++++ Material supplied

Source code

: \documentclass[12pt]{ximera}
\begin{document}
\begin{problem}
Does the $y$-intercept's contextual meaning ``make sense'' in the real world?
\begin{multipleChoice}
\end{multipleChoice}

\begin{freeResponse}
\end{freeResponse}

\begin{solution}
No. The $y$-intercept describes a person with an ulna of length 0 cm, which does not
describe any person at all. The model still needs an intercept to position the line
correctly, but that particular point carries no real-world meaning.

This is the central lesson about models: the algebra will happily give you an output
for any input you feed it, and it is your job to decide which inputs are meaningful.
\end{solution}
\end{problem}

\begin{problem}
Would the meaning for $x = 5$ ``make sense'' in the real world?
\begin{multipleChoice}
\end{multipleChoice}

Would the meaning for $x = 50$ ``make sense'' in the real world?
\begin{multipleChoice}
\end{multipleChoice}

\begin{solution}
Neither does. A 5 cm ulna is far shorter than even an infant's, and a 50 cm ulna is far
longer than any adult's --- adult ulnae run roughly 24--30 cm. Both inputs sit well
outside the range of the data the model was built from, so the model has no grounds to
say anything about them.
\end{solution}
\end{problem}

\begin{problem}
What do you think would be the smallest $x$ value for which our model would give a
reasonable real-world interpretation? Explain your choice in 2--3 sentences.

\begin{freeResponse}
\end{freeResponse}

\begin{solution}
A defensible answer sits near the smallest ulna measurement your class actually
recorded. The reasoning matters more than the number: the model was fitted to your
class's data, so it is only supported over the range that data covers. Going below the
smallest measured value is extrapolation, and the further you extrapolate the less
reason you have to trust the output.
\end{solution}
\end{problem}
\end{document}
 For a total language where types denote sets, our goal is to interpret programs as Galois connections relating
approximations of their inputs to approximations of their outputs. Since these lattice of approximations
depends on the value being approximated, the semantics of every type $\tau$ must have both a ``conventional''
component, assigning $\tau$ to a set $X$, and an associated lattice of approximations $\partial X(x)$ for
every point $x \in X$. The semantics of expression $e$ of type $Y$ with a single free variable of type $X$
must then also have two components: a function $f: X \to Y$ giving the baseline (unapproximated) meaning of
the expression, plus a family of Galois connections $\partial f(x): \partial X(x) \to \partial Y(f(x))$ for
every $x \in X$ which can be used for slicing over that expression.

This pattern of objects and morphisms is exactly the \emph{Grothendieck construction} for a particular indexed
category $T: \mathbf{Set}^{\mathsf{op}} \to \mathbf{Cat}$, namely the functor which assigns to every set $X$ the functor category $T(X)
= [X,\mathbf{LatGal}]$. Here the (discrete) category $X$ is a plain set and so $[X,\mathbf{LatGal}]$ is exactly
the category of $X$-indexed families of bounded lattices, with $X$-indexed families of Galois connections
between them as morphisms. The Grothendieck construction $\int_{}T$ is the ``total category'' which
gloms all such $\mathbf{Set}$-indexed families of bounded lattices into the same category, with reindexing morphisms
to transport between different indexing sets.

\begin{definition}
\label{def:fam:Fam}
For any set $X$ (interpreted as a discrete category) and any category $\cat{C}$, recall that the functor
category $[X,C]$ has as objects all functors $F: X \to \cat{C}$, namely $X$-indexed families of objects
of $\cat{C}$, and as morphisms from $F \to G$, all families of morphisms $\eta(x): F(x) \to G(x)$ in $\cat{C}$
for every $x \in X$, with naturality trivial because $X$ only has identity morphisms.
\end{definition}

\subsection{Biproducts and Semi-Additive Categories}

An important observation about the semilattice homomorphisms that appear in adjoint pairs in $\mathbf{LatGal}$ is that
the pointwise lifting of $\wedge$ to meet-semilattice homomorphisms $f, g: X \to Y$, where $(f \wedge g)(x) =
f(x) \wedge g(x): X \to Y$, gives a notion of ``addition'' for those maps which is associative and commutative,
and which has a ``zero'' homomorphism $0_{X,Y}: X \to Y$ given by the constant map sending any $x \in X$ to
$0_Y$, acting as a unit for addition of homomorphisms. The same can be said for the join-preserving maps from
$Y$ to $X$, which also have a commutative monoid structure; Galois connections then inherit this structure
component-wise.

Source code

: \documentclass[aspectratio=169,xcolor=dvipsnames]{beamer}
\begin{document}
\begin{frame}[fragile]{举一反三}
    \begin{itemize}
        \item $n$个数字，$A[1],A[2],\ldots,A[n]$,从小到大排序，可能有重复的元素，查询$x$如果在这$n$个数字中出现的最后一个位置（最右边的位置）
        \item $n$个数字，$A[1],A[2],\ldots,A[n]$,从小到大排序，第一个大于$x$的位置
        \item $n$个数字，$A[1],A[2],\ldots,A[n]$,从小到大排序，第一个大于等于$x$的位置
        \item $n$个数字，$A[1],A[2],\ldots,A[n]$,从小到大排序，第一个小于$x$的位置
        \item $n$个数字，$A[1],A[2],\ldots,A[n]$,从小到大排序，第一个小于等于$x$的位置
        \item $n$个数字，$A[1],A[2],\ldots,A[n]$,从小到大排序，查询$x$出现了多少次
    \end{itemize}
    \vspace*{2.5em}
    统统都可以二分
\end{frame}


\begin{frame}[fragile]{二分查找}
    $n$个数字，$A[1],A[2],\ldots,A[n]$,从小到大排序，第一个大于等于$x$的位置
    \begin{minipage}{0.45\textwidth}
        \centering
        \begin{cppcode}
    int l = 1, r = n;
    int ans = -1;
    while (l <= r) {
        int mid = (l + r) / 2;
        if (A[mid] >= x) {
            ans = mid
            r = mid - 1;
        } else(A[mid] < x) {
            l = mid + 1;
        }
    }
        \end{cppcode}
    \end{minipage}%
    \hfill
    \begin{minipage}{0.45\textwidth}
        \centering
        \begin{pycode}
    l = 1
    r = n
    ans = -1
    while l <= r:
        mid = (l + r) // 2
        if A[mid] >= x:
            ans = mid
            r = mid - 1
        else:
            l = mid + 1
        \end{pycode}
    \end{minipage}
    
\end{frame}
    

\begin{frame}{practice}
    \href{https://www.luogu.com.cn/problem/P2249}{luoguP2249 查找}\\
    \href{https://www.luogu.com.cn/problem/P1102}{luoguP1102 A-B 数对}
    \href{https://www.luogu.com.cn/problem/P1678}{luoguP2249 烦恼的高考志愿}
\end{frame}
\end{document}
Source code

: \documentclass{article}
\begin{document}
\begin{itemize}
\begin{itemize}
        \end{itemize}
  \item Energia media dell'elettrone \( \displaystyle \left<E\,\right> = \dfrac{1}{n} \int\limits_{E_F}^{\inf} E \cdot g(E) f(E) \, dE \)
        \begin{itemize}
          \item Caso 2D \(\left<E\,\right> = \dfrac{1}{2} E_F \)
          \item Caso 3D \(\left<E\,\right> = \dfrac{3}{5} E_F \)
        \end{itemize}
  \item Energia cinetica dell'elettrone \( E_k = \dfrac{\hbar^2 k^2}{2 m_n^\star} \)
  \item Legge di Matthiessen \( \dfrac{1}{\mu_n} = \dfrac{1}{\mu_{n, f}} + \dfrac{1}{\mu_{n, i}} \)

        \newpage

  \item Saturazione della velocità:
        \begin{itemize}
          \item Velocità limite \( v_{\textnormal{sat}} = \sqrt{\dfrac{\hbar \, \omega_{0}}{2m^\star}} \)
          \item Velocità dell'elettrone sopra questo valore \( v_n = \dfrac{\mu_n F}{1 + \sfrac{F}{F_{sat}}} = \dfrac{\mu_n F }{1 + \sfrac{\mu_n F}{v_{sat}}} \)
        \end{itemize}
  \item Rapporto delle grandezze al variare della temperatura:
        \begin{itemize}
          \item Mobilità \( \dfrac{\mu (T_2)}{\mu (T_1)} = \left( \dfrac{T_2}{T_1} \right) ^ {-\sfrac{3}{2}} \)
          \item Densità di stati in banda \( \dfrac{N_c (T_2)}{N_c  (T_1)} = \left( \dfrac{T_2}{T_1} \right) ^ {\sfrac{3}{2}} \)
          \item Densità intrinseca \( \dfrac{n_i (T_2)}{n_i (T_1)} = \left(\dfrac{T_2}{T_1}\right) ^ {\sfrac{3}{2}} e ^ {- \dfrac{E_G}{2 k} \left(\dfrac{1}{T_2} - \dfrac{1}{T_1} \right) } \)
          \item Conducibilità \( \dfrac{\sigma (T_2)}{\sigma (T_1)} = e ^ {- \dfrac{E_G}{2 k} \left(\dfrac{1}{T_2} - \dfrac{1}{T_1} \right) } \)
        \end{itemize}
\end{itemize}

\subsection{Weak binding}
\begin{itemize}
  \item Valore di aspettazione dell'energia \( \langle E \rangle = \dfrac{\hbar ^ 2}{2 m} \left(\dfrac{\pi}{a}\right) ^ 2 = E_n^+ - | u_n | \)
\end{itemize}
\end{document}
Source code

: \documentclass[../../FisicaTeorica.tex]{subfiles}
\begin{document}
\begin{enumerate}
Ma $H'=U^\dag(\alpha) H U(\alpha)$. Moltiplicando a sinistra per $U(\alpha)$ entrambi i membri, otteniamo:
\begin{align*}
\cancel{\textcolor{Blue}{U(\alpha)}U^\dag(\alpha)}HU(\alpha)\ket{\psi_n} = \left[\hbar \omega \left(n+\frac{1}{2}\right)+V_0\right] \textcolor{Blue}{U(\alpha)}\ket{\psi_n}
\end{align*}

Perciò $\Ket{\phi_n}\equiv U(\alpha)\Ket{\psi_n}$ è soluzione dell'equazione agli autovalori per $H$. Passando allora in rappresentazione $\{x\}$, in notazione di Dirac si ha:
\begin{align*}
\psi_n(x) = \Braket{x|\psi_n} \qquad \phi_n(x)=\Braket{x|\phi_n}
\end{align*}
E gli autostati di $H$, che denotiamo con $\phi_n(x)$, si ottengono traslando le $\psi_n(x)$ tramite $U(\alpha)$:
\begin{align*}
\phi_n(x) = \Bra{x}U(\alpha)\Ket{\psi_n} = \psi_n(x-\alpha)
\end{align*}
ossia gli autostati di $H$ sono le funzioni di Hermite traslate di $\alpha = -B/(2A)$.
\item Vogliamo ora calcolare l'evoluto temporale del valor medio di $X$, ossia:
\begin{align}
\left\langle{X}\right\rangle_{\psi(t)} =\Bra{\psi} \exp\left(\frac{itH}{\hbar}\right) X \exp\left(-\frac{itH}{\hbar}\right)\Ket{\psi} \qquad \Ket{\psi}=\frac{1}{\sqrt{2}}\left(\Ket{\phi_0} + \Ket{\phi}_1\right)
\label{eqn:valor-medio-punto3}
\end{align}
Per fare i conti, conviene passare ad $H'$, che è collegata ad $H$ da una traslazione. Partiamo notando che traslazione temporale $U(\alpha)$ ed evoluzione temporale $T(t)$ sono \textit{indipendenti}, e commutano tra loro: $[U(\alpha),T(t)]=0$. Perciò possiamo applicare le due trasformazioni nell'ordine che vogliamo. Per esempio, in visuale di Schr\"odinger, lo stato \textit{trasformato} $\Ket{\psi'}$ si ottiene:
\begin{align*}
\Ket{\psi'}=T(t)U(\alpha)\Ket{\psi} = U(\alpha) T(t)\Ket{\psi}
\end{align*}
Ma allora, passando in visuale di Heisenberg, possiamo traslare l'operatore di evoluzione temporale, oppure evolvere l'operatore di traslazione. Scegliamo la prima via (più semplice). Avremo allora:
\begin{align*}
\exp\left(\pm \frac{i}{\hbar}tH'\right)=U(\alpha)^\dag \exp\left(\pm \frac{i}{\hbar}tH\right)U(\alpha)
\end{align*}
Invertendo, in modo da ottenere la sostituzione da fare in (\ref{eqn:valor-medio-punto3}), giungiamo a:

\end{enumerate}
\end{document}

++++++++

■ The task ■
If a line in the records above contains "langle", copy that line.

■ Solved problem ■
  \item Valore di aspettazione dell'energia \( \langle E \rangle = \dfrac{\hbar ^ 2}{2 m} \left(\dfrac{\pi}{a}\right) ^ 2 = E_n^+ - | u_n | \)
\left\langle{X}\right\rangle_{\psi(t)} =\Bra{\psi} \exp\left(\frac{itH}{\hbar}\right) X \exp\left(-\frac{itH}{\hbar}\right)\Ket{\psi} \qquad \Ket{\psi}=\frac{1}{\sqrt{2}}\left(\Ket{\phi_0} + \Ket{\phi}_1\right)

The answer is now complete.